The following Python program implements the inversion count using the merge sort approach. Detailed comments are provided to help beginners understand each step.

</>
Copy
def merge(left, right):
    """
    Merge two sorted lists and count inversions.
    An inversion occurs when an element from the right list is placed before an element in the left list.
    """
    merged = []
    i = j = inv_count = 0

    # Merge until one of the lists is exhausted
    while i < len(left) and j < len(right):
        if left[i] <= right[j]:
            merged.append(left[i])
            i += 1
        else:
            merged.append(right[j])
            # All remaining elements in left are greater than right[j]
            inv_count += (len(left) - i)
            j += 1

    # Append any remaining elements
    merged.extend(left[i:])
    merged.extend(right[j:])
    return merged, inv_count

def merge_sort(arr):
    """
    Sort the array and count inversions using the merge sort algorithm.
    """
    # Base case: single element or empty array has no inversions
    if len(arr) <= 1:
        return arr, 0

    mid = len(arr) // 2
    left, inv_left = merge_sort(arr[:mid])
    right, inv_right = merge_sort(arr[mid:])

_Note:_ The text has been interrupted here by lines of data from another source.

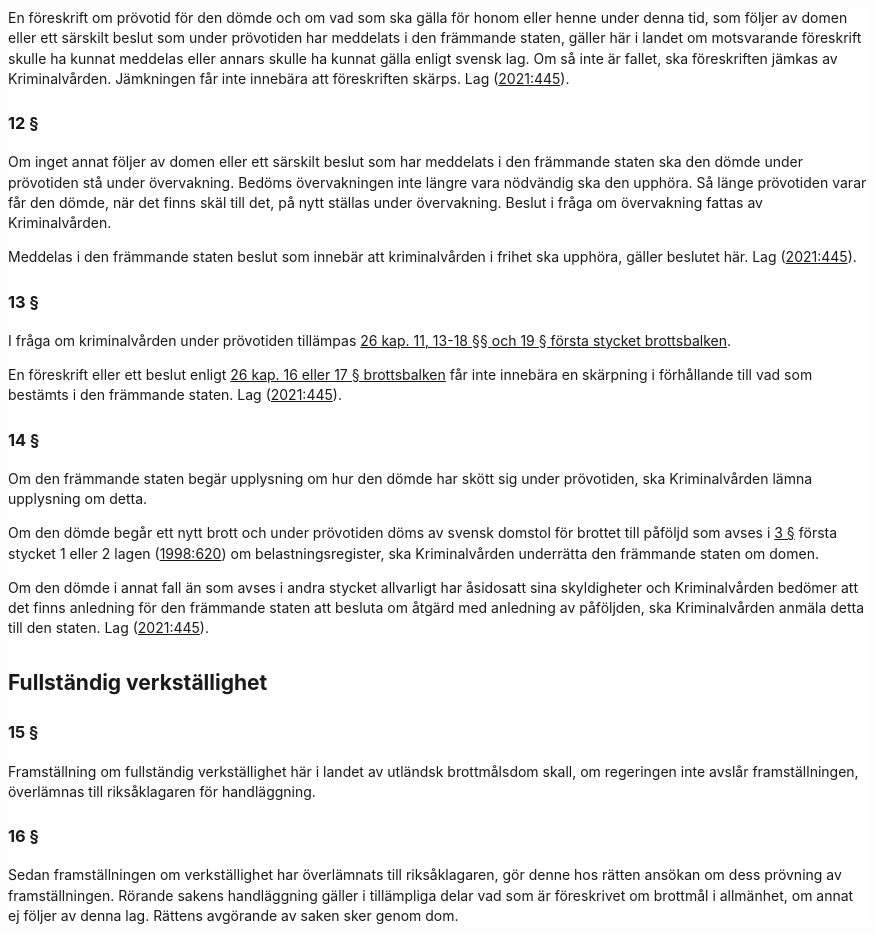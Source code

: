En föreskrift om prövotid för den dömde och om vad som ska gälla för honom eller henne under denna tid, som följer av domen eller ett särskilt beslut som under prövotiden har meddelats i den främmande staten, gäller här i landet om motsvarande föreskrift skulle ha kunnat meddelas eller annars skulle ha kunnat gälla enligt svensk lag. Om så inte är fallet, ska föreskriften jämkas av Kriminalvården. Jämkningen får inte innebära att föreskriften skärps. Lag ([2021:445](https://selex.se/eli/sfs/2021/445)).

### 12 §

Om inget annat följer av domen eller ett särskilt beslut som har meddelats i den främmande staten ska den dömde under prövotiden stå under övervakning. Bedöms övervakningen inte längre vara nödvändig ska den upphöra. Så länge prövotiden varar får den dömde, när det finns skäl till det, på nytt ställas under övervakning. Beslut i fråga om övervakning fattas av Kriminalvården.

Meddelas i den främmande staten beslut som innebär att kriminalvården i frihet ska upphöra, gäller beslutet här. Lag ([2021:445](https://selex.se/eli/sfs/2021/445)).

### 13 §

I fråga om kriminalvården under prövotiden tillämpas [26 kap. 11, 13-18 §§ och 19 § första stycket brottsbalken](https://selex.se/eli/sfs/1962/700#kap26.11).

En föreskrift eller ett beslut enligt [26 kap. 16 eller 17 § brottsbalken](https://selex.se/eli/sfs/1962/700#kap26.16) får inte innebära en skärpning i förhållande till vad som bestämts i den främmande staten. Lag ([2021:445](https://selex.se/eli/sfs/2021/445)).

### 14 §

Om den främmande staten begär upplysning om hur den dömde har skött sig under prövotiden, ska Kriminalvården lämna upplysning om detta.

Om den dömde begår ett nytt brott och under prövotiden döms av svensk domstol för brottet till påföljd som avses i [3 §](#3) första stycket 1 eller 2 lagen ([1998:620](https://selex.se/eli/sfs/1998/620)) om belastningsregister, ska Kriminalvården underrätta den främmande staten om domen.

Om den dömde i annat fall än som avses i andra stycket allvarligt har åsidosatt sina skyldigheter och Kriminalvården bedömer att det finns anledning för den främmande staten att besluta om åtgärd med anledning av påföljden, ska Kriminalvården anmäla detta till den staten. Lag ([2021:445](https://selex.se/eli/sfs/2021/445)).

## Fullständig verkställighet

### 15 §

Framställning om fullständig verkställighet här i landet av utländsk brottmålsdom skall, om regeringen inte avslår framställningen, överlämnas till riksåklagaren för handläggning.

### 16 §

Sedan framställningen om verkställighet har överlämnats till riksåklagaren, gör denne hos rätten ansökan om dess prövning av framställningen. Rörande sakens handläggning gäller i tillämpliga delar vad som är föreskrivet om brottmål i allmänhet, om annat ej följer av denna lag. Rättens avgörande av saken sker genom dom.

    merged, inv_split = merge(left, right)
    # Total inversions is the sum from left, right, and during merge
    return merged, inv_left + inv_right + inv_split

# Driver code to test the inversion count function

# Example 1
arr1 = [2, 4, 1, 3, 5]
_, inversion_count1 = merge_sort(arr1)
print("Example 1 - Number of inversions:", inversion_count1)

# Example 2
arr2 = [5, 4, 3, 2, 1]
_, inversion_count2 = merge_sort(arr2)
print("Example 2 - Number of inversions:", inversion_count2)

Conclusion

Counting inversions is a useful problem to understand how modifications to classical algorithms can solve additional tasks. In this tutorial, we covered:

  1. The definition of an inversion and its significance.
  2. Two sets of sample inputs and outputs to illustrate the problem.
  3. A step-by-step explanation of using the merge sort algorithm to count inversions efficiently.
  4. A detailed Python program with comments to help beginners grasp the solution.

This approach is both efficient and widely applicable in interview settings, making it a great problem to master for your DSA interviews.